Nothing in the records may be altered, so transcribe them exactly.

[Saved entries]
————————

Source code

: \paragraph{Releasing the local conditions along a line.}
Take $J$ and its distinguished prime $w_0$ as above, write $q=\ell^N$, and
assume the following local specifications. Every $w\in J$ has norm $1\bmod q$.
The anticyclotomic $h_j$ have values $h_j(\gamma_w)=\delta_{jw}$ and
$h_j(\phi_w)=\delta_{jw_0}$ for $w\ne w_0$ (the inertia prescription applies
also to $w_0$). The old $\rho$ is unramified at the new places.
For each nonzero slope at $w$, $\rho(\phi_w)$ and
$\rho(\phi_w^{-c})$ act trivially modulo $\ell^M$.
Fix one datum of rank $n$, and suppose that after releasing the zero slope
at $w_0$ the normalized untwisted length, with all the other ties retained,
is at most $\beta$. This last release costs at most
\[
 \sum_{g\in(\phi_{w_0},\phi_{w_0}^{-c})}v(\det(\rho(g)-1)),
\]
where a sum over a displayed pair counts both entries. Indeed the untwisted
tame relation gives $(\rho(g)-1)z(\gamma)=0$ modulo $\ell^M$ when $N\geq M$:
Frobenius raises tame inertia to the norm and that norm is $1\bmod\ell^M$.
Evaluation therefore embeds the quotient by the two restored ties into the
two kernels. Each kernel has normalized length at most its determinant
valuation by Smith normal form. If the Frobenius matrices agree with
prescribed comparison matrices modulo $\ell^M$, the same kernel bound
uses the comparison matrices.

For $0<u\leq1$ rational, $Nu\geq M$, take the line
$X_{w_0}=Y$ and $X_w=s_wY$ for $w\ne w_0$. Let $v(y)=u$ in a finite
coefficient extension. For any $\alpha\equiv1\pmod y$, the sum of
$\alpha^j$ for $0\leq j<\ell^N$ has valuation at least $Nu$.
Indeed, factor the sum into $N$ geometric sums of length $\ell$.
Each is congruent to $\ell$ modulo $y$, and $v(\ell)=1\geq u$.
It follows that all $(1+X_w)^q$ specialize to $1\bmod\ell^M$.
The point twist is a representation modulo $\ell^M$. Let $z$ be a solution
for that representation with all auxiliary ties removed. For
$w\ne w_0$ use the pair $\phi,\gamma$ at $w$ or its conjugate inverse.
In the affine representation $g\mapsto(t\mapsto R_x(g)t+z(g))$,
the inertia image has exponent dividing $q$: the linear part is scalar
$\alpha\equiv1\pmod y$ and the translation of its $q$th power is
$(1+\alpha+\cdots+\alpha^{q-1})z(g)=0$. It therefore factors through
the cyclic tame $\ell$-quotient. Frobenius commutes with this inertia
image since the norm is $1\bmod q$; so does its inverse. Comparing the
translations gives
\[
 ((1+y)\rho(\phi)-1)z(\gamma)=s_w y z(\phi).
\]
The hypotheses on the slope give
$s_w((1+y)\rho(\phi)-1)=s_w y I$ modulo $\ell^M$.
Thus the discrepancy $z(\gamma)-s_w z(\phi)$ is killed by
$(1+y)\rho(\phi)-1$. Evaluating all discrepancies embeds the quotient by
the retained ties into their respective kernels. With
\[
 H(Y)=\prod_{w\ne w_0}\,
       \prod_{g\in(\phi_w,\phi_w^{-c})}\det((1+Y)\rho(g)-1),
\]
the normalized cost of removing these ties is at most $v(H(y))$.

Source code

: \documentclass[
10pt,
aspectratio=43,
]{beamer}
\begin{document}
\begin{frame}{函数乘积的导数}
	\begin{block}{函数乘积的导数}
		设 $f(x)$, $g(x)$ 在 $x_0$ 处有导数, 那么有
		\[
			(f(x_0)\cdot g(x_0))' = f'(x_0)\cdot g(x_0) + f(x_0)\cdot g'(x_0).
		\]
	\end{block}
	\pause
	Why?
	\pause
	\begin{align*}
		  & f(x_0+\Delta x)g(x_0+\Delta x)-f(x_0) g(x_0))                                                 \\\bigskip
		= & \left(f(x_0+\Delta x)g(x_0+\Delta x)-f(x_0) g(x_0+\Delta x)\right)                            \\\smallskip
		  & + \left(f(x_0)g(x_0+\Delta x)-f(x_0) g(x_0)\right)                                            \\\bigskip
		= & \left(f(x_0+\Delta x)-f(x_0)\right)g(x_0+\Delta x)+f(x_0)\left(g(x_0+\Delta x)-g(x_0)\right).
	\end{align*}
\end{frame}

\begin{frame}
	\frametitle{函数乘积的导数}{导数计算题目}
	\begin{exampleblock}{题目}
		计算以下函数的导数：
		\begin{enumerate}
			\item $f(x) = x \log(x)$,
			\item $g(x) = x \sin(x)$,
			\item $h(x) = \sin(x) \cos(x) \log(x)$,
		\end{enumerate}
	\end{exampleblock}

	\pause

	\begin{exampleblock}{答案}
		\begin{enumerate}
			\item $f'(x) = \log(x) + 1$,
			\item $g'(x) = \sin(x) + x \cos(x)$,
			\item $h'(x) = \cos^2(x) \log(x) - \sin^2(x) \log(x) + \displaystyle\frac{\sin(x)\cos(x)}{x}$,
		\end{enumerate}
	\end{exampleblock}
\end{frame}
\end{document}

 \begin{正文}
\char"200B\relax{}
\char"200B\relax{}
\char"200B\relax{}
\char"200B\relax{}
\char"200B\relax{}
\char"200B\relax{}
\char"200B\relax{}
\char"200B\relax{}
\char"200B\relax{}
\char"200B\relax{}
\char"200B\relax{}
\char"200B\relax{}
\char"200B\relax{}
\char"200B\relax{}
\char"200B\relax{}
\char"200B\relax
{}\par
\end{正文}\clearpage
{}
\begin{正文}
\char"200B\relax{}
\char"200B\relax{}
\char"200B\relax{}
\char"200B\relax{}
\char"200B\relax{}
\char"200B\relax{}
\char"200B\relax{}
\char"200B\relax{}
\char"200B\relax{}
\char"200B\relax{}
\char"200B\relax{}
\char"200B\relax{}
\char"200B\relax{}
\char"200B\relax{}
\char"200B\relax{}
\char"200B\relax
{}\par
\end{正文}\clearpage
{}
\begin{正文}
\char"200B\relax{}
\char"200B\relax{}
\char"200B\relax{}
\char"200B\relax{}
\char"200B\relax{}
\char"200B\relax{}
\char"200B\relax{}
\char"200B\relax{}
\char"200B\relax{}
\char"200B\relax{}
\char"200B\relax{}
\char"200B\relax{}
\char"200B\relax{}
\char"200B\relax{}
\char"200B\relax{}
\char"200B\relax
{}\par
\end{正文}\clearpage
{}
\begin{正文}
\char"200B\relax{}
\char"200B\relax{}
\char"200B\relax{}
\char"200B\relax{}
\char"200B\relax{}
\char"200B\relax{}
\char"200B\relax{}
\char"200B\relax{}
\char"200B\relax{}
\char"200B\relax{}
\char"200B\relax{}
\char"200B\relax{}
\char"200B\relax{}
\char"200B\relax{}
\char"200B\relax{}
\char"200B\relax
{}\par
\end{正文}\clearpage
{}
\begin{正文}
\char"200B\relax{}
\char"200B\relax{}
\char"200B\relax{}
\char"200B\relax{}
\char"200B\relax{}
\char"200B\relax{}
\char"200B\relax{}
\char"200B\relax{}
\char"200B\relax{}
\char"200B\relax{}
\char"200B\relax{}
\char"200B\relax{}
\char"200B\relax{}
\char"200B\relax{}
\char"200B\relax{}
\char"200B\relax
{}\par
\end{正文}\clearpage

————————

● **Answer to this problem**
Source code

: \paragraph{Releasing the local conditions along a line.}
Take $J$ and its distinguished prime $w_0$ as above, write $q=\ell^N$, and
assume the following local specifications. Every $w\in J$ has norm $1\bmod q$.
The anticyclotomic $h_j$ have values $h_j(\gamma_w)=\delta_{jw}$ and
$h_j(\phi_w)=\delta_{jw_0}$ for $w\ne w_0$ (the inertia prescription applies
also to $w_0$). The old $\rho$ is unramified at the new places.
For each nonzero slope at $w$, $\rho(\phi_w)$ and
$\rho(\phi_w^{-c})$ act trivially modulo $\ell^M$.
Fix one datum of rank $n$, and suppose that after releasing the zero slope
at $w_0$ the normalized untwisted length, with all the other ties retained,
is at most $\beta$. This last release costs at most
\[
 \sum_{g\in(\phi_{w_0},\phi_{w_0}^{-c})}v(\det(\rho(g)-1)),
\]
where a sum over a displayed pair counts both entries. Indeed the untwisted
tame relation gives $(\rho(g)-1)z(\gamma)=0$ modulo $\ell^M$ when $N\geq M$:
Frobenius raises tame inertia to the norm and that norm is $1\bmod\ell^M$.
Evaluation therefore embeds the quotient by the two restored ties into the
two kernels. Each kernel has normalized length at most its determinant
valuation by Smith normal form. If the Frobenius matrices agree with
prescribed comparison matrices modulo $\ell^M$, the same kernel bound
uses the comparison matrices.

For $0<u\leq1$ rational, $Nu\geq M$, take the line
$X_{w_0}=Y$ and $X_w=s_wY$ for $w\ne w_0$. Let $v(y)=u$ in a finite
coefficient extension. For any $\alpha\equiv1\pmod y$, the sum of
$\alpha^j$ for $0\leq j<\ell^N$ has valuation at least $Nu$.
Indeed, factor the sum into $N$ geometric sums of length $\ell$.
Each is congruent to $\ell$ modulo $y$, and $v(\ell)=1\geq u$.
It follows that all $(1+X_w)^q$ specialize to $1\bmod\ell^M$.
The point twist is a representation modulo $\ell^M$. Let $z$ be a solution
for that representation with all auxiliary ties removed. For
$w\ne w_0$ use the pair $\phi,\gamma$ at $w$ or its conjugate inverse.
In the affine representation $g\mapsto(t\mapsto R_x(g)t+z(g))$,
the inertia image has exponent dividing $q$: the linear part is scalar
$\alpha\equiv1\pmod y$ and the translation of its $q$th power is
$(1+\alpha+\cdots+\alpha^{q-1})z(g)=0$. It therefore factors through
the cyclic tame $\ell$-quotient. Frobenius commutes with this inertia
image since the norm is $1\bmod q$; so does its inverse. Comparing the
translations gives
\[
 ((1+y)\rho(\phi)-1)z(\gamma)=s_w y z(\phi).
\]
The hypotheses on the slope give
$s_w((1+y)\rho(\phi)-1)=s_w y I$ modulo $\ell^M$.
Thus the discrepancy $z(\gamma)-s_w z(\phi)$ is killed by
$(1+y)\rho(\phi)-1$. Evaluating all discrepancies embeds the quotient by
the retained ties into their respective kernels. With
\[
 H(Y)=\prod_{w\ne w_0}\,
       \prod_{g\in(\phi_w,\phi_w^{-c})}\det((1+Y)\rho(g)-1),
\]
the normalized cost of removing these ties is at most $v(H(y))$.

Source code

: \documentclass[
10pt,
aspectratio=43,
]{beamer}
\begin{document}
\begin{frame}{函数乘积的导数}
	\begin{block}{函数乘积的导数}
		设 $f(x)$, $g(x)$ 在 $x_0$ 处有导数, 那么有
		\[
			(f(x_0)\cdot g(x_0))' = f'(x_0)\cdot g(x_0) + f(x_0)\cdot g'(x_0).
		\]
	\end{block}
	\pause
	Why?
	\pause
	\begin{align*}
		  & f(x_0+\Delta x)g(x_0+\Delta x)-f(x_0) g(x_0))                                                 \\\bigskip
		= & \left(f(x_0+\Delta x)g(x_0+\Delta x)-f(x_0) g(x_0+\Delta x)\right)                            \\\smallskip
		  & + \left(f(x_0)g(x_0+\Delta x)-f(x_0) g(x_0)\right)                                            \\\bigskip
		= & \left(f(x_0+\Delta x)-f(x_0)\right)g(x_0+\Delta x)+f(x_0)\left(g(x_0+\Delta x)-g(x_0)\right).
	\end{align*}
\end{frame}

\begin{frame}
	\frametitle{函数乘积的导数}{导数计算题目}
	\begin{exampleblock}{题目}
		计算以下函数的导数：
		\begin{enumerate}
			\item $f(x) = x \log(x)$,
			\item $g(x) = x \sin(x)$,
			\item $h(x) = \sin(x) \cos(x) \log(x)$,
		\end{enumerate}
	\end{exampleblock}

	\pause

	\begin{exampleblock}{答案}
		\begin{enumerate}
			\item $f'(x) = \log(x) + 1$,
			\item $g'(x) = \sin(x) + x \cos(x)$,
			\item $h'(x) = \cos^2(x) \log(x) - \sin^2(x) \log(x) + \displaystyle\frac{\sin(x)\cos(x)}{x}$,
		\end{enumerate}
	\end{exampleblock}
\end{frame}
\end{document}

 \begin{正文}
\char"200B\relax{}
\char"200B\relax{}
\char"200B\relax{}
\char"200B\relax{}
\char"200B\relax{}
\char"200B\relax{}
\char"200B\relax{}
\char"200B\relax{}
\char"200B\relax{}
\char"200B\relax{}
\char"200B\relax{}
\char"200B\relax{}
\char"200B\relax{}
\char"200B\relax{}
\char"200B\relax{}
\char"200B\relax
{}\par
\end{正文}\clearpage
{}
\begin{正文}
\char"200B\relax{}
\char"200B\relax{}
\char"200B\relax{}
\char"200B\relax{}
\char"200B\relax{}
\char"200B\relax{}
\char"200B\relax{}
\char"200B\relax{}
\char"200B\relax{}
\char"200B\relax{}
\char"200B\relax{}
\char"200B\relax{}
\char"200B\relax{}
\char"200B\relax{}
\char"200B\relax{}
\char"200B\relax
{}\par
\end{正文}\clearpage
{}
\begin{正文}
\char"200B\relax{}
\char"200B\relax{}
\char"200B\relax{}
\char"200B\relax{}
\char"200B\relax{}
\char"200B\relax{}
\char"200B\relax{}
\char"200B\relax{}
\char"200B\relax{}
\char"200B\relax{}
\char"200B\relax{}
\char"200B\relax{}
\char"200B\relax{}
\char"200B\relax{}
\char"200B\relax{}
\char"200B\relax
{}\par
\end{正文}\clearpage
{}
\begin{正文}
\char"200B\relax{}
\char"200B\relax{}
\char"200B\relax{}
\char"200B\relax{}
\char"200B\relax{}
\char"200B\relax{}
\char"200B\relax{}
\char"200B\relax{}
\char"200B\relax{}
\char"200B\relax{}
\char"200B\relax{}
\char"200B\relax{}
\char"200B\relax{}
\char"200B\relax{}
\char"200B\relax{}
\char"200B\relax
{}\par
\end{正文}\clearpage
{}
\begin{正文}
\char"200B\relax{}
\char"200B\relax{}
\char"200B\relax{}
\char"200B\relax{}
\char"200B\relax{}
\char"200B\relax{}
\char"200B\relax{}
\char"200B\relax{}
\char"200B\relax{}
\char"200B\relax{}
\char"200B\relax{}
\char"200B\relax{}
\char"200B\relax{}
\char"200B\relax{}
\char"200B\relax{}
\char"200B\relax
{}\par
\end{正文}\clearpage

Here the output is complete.